SELECT COUNT(*) as total_rows, COUNT(DISTINCT month_key) as months FROM sales_fact;
2. Null rate on key columns. Which columns are critical for this analysis? What's the null rate? A 2% null rate on a primary key is catastrophic. A 2% null rate on an optional comment field is fine. Know which is which.
SELECT
SUM(CASE WHEN customer_id IS NULL THEN 1 ELSE 0 END) * 100.0 / COUNT(*) as pct_null_customer,
SUM(CASE CASE WHEN amount IS NULL THEN 1 ELSE 0 END) * 100.0 / COUNT(*) as pct_null_amount
FROM transactions;
3. Date range sanity. Does the date range match what was requested? Are there future dates in a historical dataset? Are there dates from 1900 that indicate a default value instead of a real date? Date corruption is one of the most common and least visible data quality issues.
4. Duplicate check on primary keys. Should be obvious, but it's the check most people skip. If your primary key has duplicates, every join you do downstream will silently inflate your numbers.
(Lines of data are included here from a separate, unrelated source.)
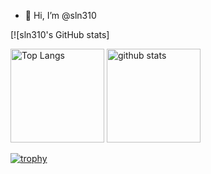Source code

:- 👋 Hi, I’m @sln310

<!---
sln310/sln310 is a ✨ special ✨ repository because its `README.md` (this file) appears on your GitHub profile.
You can click the Preview link to take a look at your changes.
--->

<!-- <p align="left"> 
  <img alt="Top Langs" height="150px" src="https://github-readme-stats.vercel.app/api/top-langs/?username=sln310&layout=compact&theme=onedark&show_icons=true&theme=onedark" />
  <img alt="github stats" height="150px" src="https://github-readme-stats.vercel.app/api?username=sln310&theme=onedark&show_icons=ture" />
</p>
 -->

 [![sln310's GitHub stats]<p align="left"> 
  <img alt="Top Langs" height="150px" src="https://github-readme-stats.vercel.app/api/top-langs/?username=sln310&layout=compact&count_private=true&show_icons=true&theme=onedark" />
  <img alt="github stats" height="150px" src="https://github-readme-stats.vercel.app/api?username=sln310&count_private=true&show_icons=true&show_icons=true&theme=onedark" />
</p>

[![trophy](https://github-profile-trophy.vercel.app/?username=sln310&theme=onedark&column=7
)](https://github.com/ryo-ma/github-profile-trophy)

 
<!-- <img align="left" src="https://github-readme-stats.vercel.app/api?username=sln310i&count_private=true&show_icons=true" />
<img align="left" src="https://github-readme-stats.vercel.app/api/top-langs/?username=sln310" />
<img align="left" src="https://github-readme-streak-stats.herokuapp.com/?user=sln310" />
 -->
SELECT id, COUNT(*) as occurrences FROM orders GROUP BY id HAVING COUNT(*) > 1;
5. Distribution sanity on key metrics. Pull a MIN, MAX, AVG, and a few percentiles on your main numeric columns. Does the max value look plausible? Is the average where you'd expect it? A transaction amount of $47,000,000 in a dataset where the average is $85 is either the deal of the century or a data entry error. Check before you report it.
Why this works
Most data quality issues aren't subtle. They're nulls where there shouldn't be nulls, duplicates that inflate every aggregate, and date values that are clearly wrong to any human who looks at them. The five-minute check catches these before they become a 5-hour debugging session after someone spots an anomaly in a live dashboard.